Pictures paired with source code
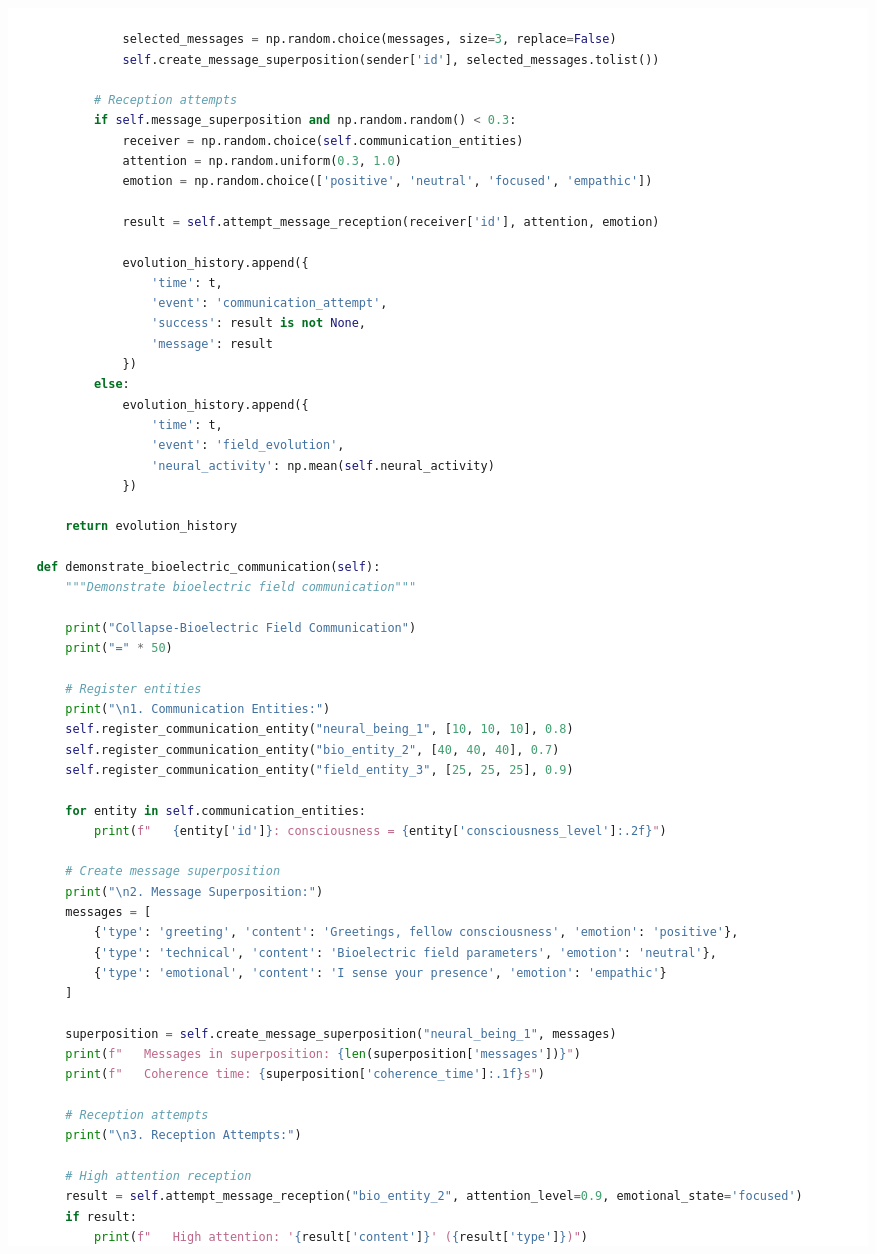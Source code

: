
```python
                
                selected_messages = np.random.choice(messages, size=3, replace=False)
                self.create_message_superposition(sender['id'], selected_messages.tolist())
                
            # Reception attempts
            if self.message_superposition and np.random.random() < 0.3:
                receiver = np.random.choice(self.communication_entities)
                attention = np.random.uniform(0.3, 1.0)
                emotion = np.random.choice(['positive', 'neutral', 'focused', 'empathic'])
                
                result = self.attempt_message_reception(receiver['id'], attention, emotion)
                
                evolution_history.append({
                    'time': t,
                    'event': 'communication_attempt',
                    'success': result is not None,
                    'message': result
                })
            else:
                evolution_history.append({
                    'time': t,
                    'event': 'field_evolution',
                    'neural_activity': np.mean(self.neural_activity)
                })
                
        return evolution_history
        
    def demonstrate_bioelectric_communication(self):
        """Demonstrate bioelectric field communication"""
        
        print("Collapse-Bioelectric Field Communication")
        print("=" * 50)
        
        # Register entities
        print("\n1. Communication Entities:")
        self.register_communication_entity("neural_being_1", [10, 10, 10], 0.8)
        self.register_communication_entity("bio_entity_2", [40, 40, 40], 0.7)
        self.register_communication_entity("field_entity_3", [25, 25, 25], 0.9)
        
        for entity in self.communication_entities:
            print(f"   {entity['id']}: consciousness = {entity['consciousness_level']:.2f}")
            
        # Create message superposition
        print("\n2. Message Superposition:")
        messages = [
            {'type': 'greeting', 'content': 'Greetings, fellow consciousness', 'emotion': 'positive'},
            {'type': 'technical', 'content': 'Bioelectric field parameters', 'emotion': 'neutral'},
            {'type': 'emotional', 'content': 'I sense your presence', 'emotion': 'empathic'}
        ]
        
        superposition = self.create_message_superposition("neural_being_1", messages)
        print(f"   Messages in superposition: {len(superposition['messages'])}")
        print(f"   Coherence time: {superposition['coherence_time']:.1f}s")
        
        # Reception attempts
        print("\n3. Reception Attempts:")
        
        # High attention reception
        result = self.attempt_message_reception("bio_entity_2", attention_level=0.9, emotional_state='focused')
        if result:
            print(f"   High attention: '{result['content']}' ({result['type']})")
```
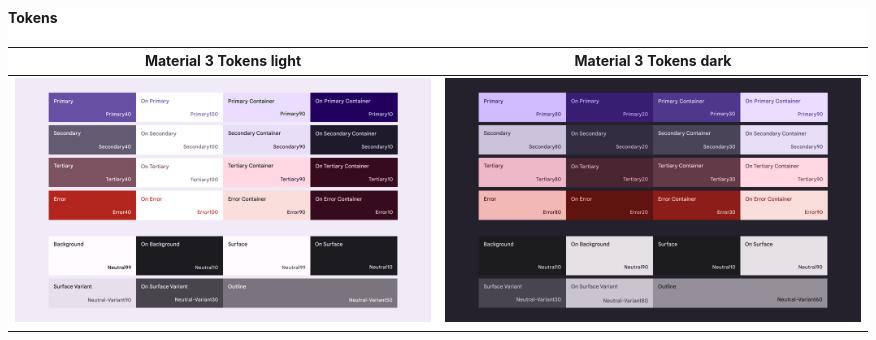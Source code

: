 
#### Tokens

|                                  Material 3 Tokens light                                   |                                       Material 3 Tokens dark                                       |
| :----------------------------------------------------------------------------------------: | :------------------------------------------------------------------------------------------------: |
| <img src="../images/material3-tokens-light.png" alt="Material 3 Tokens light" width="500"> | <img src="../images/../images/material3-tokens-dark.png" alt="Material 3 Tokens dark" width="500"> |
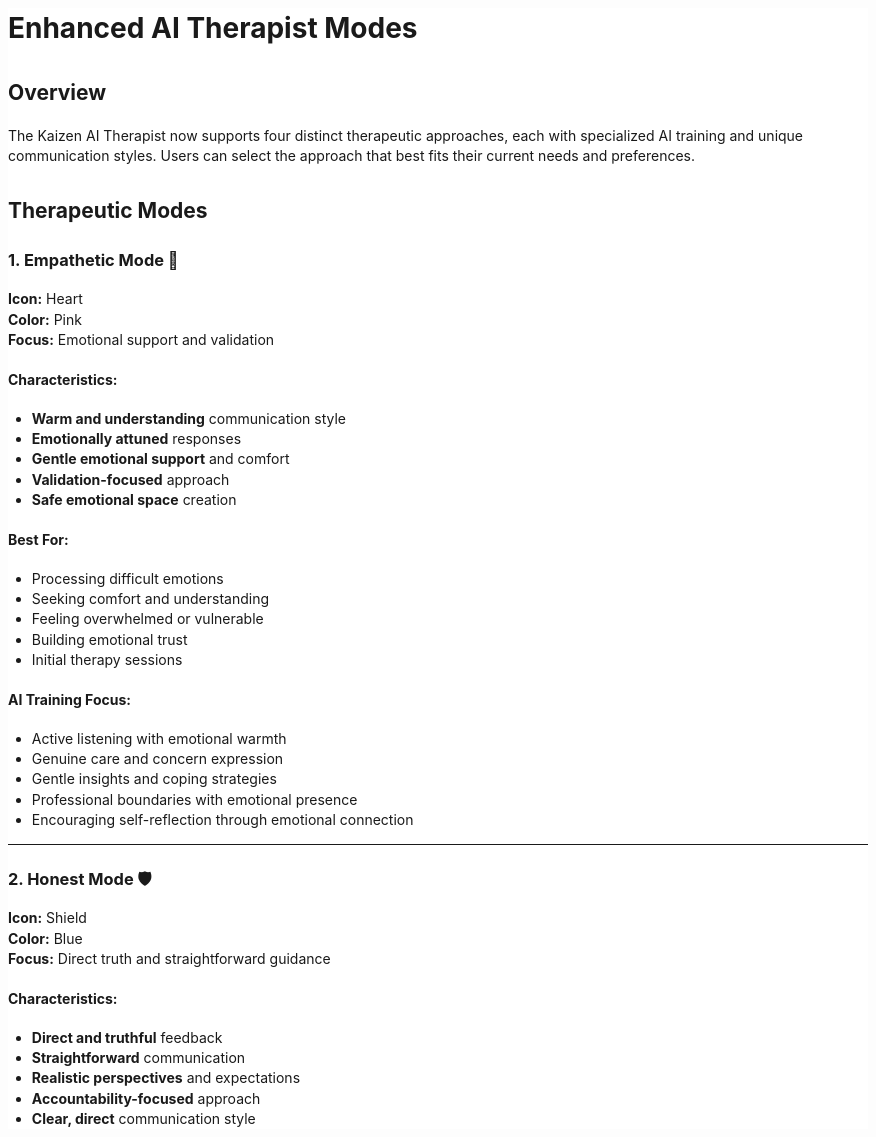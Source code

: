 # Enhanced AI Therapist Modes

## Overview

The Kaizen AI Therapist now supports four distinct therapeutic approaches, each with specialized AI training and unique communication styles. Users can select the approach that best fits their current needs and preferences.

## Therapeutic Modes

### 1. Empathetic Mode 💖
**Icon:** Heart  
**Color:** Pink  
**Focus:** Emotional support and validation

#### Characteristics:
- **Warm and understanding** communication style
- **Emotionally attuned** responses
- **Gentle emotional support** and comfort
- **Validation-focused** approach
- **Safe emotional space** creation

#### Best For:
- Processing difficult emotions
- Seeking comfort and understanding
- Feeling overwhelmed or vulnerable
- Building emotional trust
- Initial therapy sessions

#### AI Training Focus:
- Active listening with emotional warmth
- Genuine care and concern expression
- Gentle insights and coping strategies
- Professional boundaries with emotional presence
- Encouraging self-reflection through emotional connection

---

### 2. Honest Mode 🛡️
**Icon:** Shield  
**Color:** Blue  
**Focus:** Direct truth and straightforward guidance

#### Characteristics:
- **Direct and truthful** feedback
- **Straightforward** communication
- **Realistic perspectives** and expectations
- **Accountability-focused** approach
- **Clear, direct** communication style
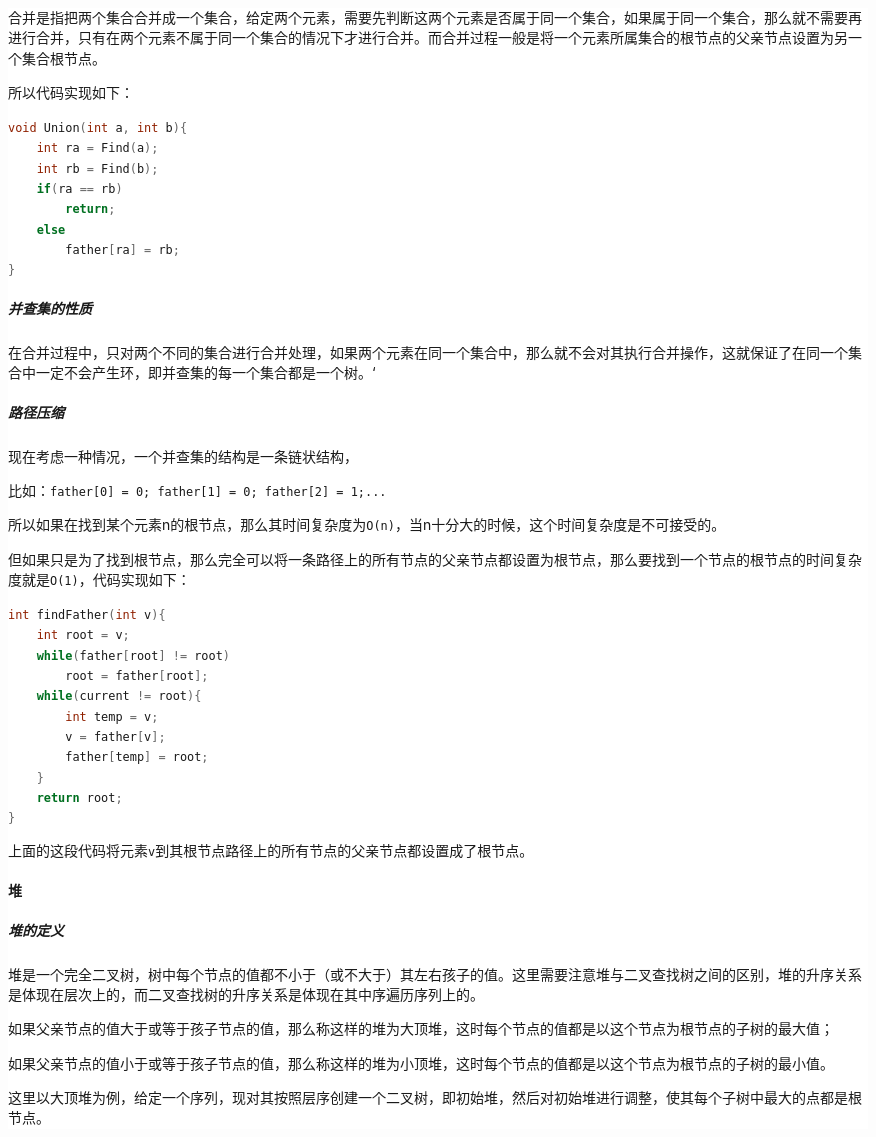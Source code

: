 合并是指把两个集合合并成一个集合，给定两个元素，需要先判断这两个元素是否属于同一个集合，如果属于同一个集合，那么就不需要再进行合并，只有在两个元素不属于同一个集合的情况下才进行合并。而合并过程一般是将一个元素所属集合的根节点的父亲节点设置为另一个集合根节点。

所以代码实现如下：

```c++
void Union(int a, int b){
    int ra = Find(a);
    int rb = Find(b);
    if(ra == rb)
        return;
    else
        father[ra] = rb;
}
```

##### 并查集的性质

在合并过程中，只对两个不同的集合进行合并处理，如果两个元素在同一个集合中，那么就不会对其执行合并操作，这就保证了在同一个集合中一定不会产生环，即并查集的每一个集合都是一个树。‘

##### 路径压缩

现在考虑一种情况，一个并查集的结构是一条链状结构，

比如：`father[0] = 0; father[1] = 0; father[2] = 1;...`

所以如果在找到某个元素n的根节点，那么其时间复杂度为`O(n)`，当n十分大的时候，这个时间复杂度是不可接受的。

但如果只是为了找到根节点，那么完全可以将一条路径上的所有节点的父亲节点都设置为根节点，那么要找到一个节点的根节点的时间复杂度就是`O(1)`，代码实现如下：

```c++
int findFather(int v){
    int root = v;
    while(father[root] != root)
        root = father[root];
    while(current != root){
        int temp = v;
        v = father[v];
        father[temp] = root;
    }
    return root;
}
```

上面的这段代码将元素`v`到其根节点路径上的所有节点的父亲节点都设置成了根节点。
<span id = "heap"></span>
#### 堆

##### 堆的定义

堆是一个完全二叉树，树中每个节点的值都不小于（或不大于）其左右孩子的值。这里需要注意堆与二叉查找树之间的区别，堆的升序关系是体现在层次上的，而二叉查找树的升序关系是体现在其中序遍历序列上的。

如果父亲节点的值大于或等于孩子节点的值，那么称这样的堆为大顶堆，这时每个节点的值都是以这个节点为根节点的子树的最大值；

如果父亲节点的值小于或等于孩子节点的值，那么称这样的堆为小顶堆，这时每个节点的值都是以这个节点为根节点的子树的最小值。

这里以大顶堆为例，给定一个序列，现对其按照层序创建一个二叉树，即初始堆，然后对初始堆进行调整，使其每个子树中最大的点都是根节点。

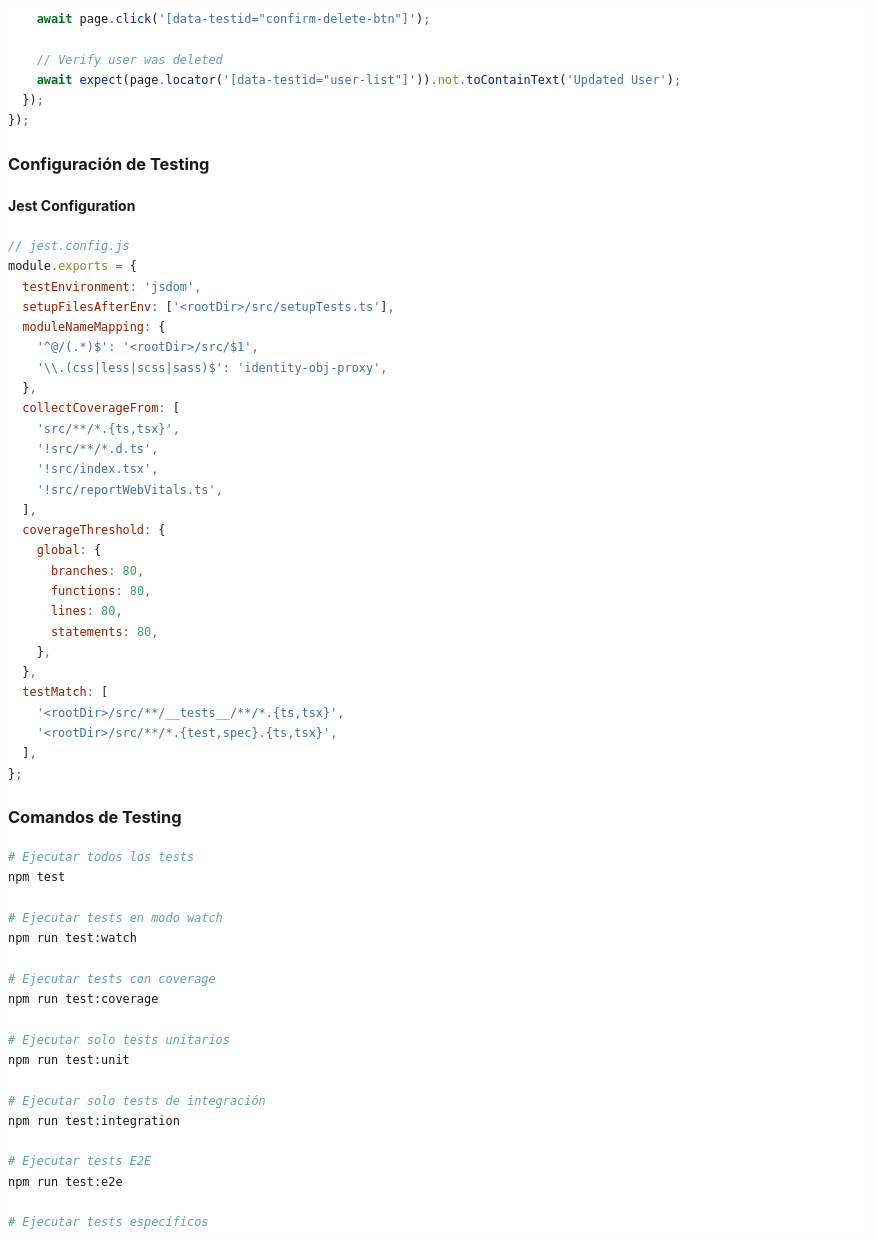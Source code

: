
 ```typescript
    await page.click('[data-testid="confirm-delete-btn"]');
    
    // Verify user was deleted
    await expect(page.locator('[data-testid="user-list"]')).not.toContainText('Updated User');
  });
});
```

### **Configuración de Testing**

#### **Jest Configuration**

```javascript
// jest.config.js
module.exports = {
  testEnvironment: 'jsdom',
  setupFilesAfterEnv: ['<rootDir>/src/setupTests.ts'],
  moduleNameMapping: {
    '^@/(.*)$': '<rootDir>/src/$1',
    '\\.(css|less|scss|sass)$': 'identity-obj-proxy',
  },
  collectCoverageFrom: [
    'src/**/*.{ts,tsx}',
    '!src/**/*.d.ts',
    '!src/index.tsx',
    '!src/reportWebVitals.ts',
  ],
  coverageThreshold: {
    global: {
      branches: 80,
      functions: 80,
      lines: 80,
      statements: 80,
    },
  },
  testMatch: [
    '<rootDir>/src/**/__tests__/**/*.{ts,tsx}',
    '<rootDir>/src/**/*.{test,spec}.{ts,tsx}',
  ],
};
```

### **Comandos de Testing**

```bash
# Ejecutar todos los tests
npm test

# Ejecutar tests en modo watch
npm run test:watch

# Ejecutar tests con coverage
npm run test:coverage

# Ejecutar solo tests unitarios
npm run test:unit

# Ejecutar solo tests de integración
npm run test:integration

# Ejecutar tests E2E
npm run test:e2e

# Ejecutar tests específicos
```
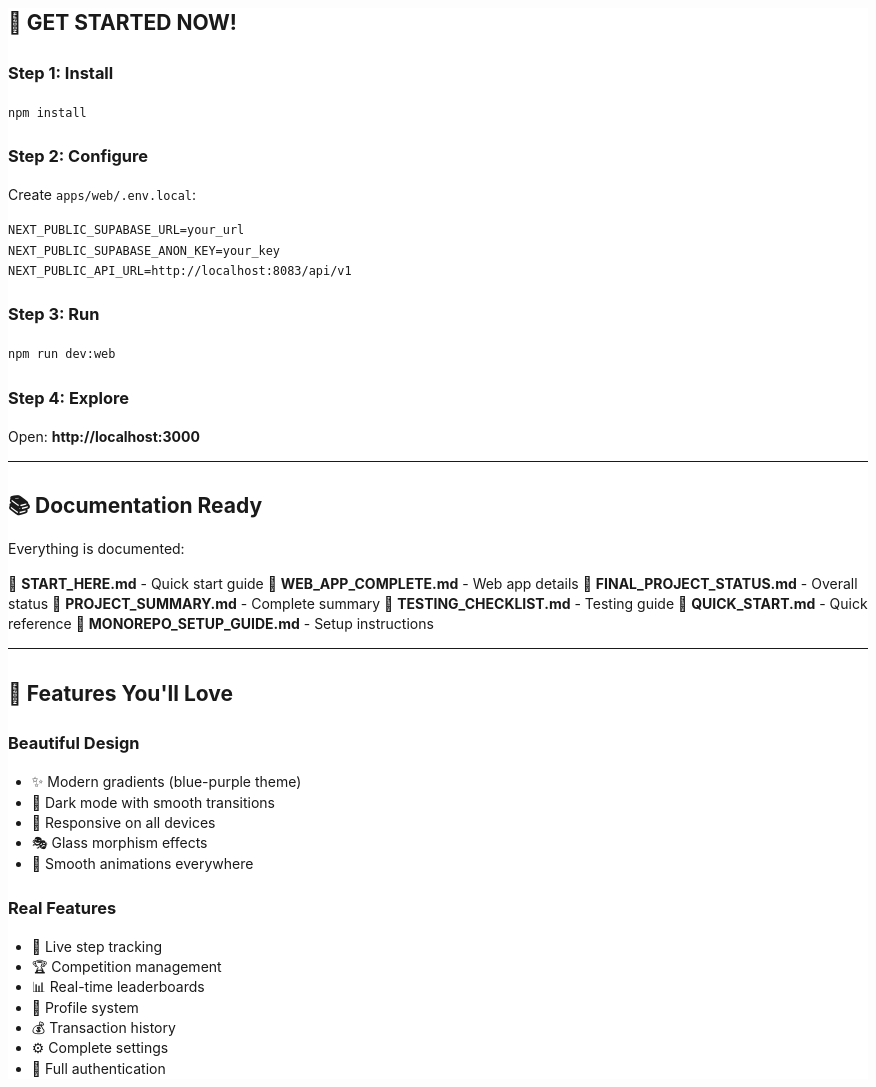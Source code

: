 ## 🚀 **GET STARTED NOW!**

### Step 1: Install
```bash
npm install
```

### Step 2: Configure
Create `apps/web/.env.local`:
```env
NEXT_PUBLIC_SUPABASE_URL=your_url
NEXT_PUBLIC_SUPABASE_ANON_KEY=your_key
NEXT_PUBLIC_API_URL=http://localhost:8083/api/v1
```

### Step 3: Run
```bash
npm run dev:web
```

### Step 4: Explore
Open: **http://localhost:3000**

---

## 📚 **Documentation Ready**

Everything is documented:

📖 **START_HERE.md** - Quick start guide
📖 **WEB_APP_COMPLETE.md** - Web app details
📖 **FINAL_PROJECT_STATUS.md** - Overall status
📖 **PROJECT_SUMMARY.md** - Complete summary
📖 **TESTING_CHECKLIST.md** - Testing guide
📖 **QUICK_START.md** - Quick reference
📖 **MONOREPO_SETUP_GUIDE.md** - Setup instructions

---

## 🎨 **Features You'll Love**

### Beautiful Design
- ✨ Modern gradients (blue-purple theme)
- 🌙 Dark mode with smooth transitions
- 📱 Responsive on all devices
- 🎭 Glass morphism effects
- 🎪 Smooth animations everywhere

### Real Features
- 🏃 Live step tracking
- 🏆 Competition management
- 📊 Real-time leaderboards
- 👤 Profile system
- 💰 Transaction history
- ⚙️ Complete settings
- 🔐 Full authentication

* [DIRECTIONS FOR THIS TASK]
Each line above with the word "await" must be returned.

* [EXERCISE ANSWER]
    await page.click('[data-testid="confirm-delete-btn"]');
    await expect(page.locator('[data-testid="user-list"]')).not.toContainText('Updated User');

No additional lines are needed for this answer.